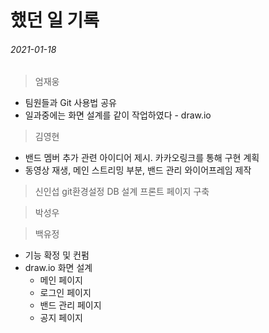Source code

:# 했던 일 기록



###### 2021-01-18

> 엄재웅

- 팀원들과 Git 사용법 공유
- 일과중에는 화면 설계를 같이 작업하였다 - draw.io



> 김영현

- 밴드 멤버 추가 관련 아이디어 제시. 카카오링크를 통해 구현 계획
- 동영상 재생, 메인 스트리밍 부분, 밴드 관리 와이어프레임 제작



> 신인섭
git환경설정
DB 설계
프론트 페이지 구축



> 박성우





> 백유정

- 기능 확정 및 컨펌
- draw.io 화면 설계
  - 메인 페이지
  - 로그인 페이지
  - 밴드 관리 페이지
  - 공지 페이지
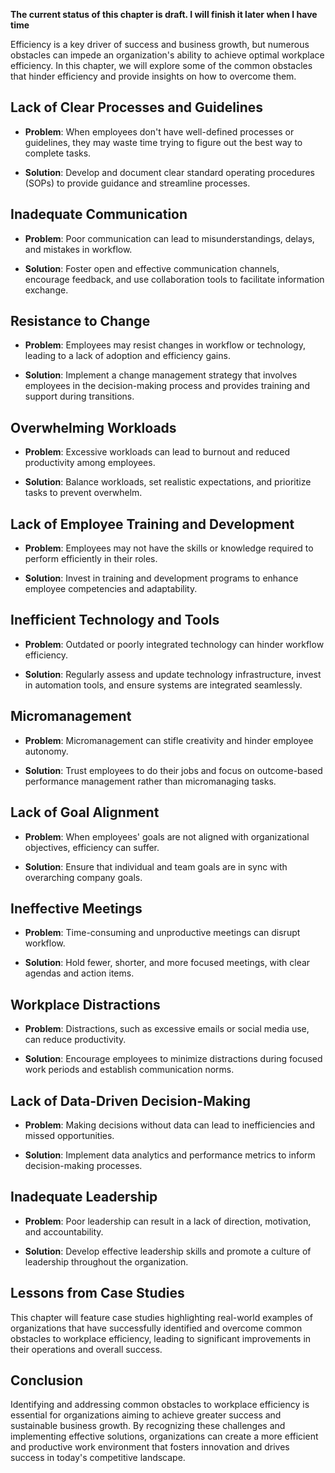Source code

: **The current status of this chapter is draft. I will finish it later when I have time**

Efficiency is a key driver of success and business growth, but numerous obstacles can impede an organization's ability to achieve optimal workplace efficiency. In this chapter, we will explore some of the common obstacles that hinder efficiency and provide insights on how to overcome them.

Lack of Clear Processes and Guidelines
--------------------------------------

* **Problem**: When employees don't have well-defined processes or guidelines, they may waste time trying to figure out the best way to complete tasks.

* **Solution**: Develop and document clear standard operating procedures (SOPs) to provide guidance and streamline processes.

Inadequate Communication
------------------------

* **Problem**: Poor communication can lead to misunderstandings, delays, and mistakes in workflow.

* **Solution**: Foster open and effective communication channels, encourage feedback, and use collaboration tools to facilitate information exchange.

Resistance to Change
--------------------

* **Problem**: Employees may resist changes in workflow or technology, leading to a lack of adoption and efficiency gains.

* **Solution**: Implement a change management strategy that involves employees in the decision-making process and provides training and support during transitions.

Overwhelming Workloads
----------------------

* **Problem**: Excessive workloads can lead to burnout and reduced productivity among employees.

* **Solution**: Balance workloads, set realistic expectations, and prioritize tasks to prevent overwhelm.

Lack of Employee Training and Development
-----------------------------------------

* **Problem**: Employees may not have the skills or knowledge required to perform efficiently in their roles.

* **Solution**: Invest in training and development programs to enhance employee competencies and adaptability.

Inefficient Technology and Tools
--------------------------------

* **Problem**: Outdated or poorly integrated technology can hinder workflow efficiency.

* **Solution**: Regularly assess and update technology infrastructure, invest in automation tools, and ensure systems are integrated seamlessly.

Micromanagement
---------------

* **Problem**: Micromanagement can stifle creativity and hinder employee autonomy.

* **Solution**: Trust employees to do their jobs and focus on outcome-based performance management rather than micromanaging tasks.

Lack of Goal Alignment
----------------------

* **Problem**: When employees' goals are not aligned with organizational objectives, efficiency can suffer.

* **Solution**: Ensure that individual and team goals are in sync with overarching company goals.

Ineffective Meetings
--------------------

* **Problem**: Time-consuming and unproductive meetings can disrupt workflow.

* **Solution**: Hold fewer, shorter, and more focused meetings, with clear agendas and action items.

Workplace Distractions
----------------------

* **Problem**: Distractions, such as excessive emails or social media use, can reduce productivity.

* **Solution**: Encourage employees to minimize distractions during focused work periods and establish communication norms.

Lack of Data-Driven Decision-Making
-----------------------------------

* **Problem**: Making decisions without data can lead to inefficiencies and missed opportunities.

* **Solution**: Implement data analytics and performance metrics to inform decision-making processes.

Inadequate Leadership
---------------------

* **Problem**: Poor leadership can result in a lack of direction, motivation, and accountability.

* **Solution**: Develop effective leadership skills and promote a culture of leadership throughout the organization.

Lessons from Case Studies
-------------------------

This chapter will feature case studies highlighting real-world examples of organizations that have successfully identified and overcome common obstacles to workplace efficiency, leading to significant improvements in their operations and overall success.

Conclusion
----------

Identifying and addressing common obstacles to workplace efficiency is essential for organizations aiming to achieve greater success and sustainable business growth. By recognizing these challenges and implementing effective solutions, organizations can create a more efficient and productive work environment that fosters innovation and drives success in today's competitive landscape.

= = = =

— Task —
The entries above are to be repeated exactly, except for any pictures.

— Output of the task —
Source code

:# 했던 일 기록



###### 2021-01-18

> 엄재웅

- 팀원들과 Git 사용법 공유
- 일과중에는 화면 설계를 같이 작업하였다 - draw.io



> 김영현

- 밴드 멤버 추가 관련 아이디어 제시. 카카오링크를 통해 구현 계획
- 동영상 재생, 메인 스트리밍 부분, 밴드 관리 와이어프레임 제작



> 신인섭
git환경설정
DB 설계
프론트 페이지 구축



> 박성우





> 백유정

- 기능 확정 및 컨펌
- draw.io 화면 설계
  - 메인 페이지
  - 로그인 페이지
  - 밴드 관리 페이지
  - 공지 페이지
Source code

: **The current status of this chapter is draft. I will finish it later when I have time**

Efficiency is a key driver of success and business growth, but numerous obstacles can impede an organization's ability to achieve optimal workplace efficiency. In this chapter, we will explore some of the common obstacles that hinder efficiency and provide insights on how to overcome them.

Lack of Clear Processes and Guidelines
--------------------------------------

* **Problem**: When employees don't have well-defined processes or guidelines, they may waste time trying to figure out the best way to complete tasks.

* **Solution**: Develop and document clear standard operating procedures (SOPs) to provide guidance and streamline processes.

Inadequate Communication
------------------------

* **Problem**: Poor communication can lead to misunderstandings, delays, and mistakes in workflow.

* **Solution**: Foster open and effective communication channels, encourage feedback, and use collaboration tools to facilitate information exchange.

Resistance to Change
--------------------

* **Problem**: Employees may resist changes in workflow or technology, leading to a lack of adoption and efficiency gains.

* **Solution**: Implement a change management strategy that involves employees in the decision-making process and provides training and support during transitions.

Overwhelming Workloads
----------------------

* **Problem**: Excessive workloads can lead to burnout and reduced productivity among employees.

* **Solution**: Balance workloads, set realistic expectations, and prioritize tasks to prevent overwhelm.

Lack of Employee Training and Development
-----------------------------------------

* **Problem**: Employees may not have the skills or knowledge required to perform efficiently in their roles.

* **Solution**: Invest in training and development programs to enhance employee competencies and adaptability.

Inefficient Technology and Tools
--------------------------------

* **Problem**: Outdated or poorly integrated technology can hinder workflow efficiency.

* **Solution**: Regularly assess and update technology infrastructure, invest in automation tools, and ensure systems are integrated seamlessly.

Micromanagement
---------------

* **Problem**: Micromanagement can stifle creativity and hinder employee autonomy.

* **Solution**: Trust employees to do their jobs and focus on outcome-based performance management rather than micromanaging tasks.

Lack of Goal Alignment
----------------------

* **Problem**: When employees' goals are not aligned with organizational objectives, efficiency can suffer.

* **Solution**: Ensure that individual and team goals are in sync with overarching company goals.

Ineffective Meetings
--------------------

* **Problem**: Time-consuming and unproductive meetings can disrupt workflow.

* **Solution**: Hold fewer, shorter, and more focused meetings, with clear agendas and action items.

Workplace Distractions
----------------------

* **Problem**: Distractions, such as excessive emails or social media use, can reduce productivity.

* **Solution**: Encourage employees to minimize distractions during focused work periods and establish communication norms.

Lack of Data-Driven Decision-Making
-----------------------------------

* **Problem**: Making decisions without data can lead to inefficiencies and missed opportunities.

* **Solution**: Implement data analytics and performance metrics to inform decision-making processes.

Inadequate Leadership
---------------------

* **Problem**: Poor leadership can result in a lack of direction, motivation, and accountability.

* **Solution**: Develop effective leadership skills and promote a culture of leadership throughout the organization.

Lessons from Case Studies
-------------------------

This chapter will feature case studies highlighting real-world examples of organizations that have successfully identified and overcome common obstacles to workplace efficiency, leading to significant improvements in their operations and overall success.

Conclusion
----------

Identifying and addressing common obstacles to workplace efficiency is essential for organizations aiming to achieve greater success and sustainable business growth. By recognizing these challenges and implementing effective solutions, organizations can create a more efficient and productive work environment that fosters innovation and drives success in today's competitive landscape.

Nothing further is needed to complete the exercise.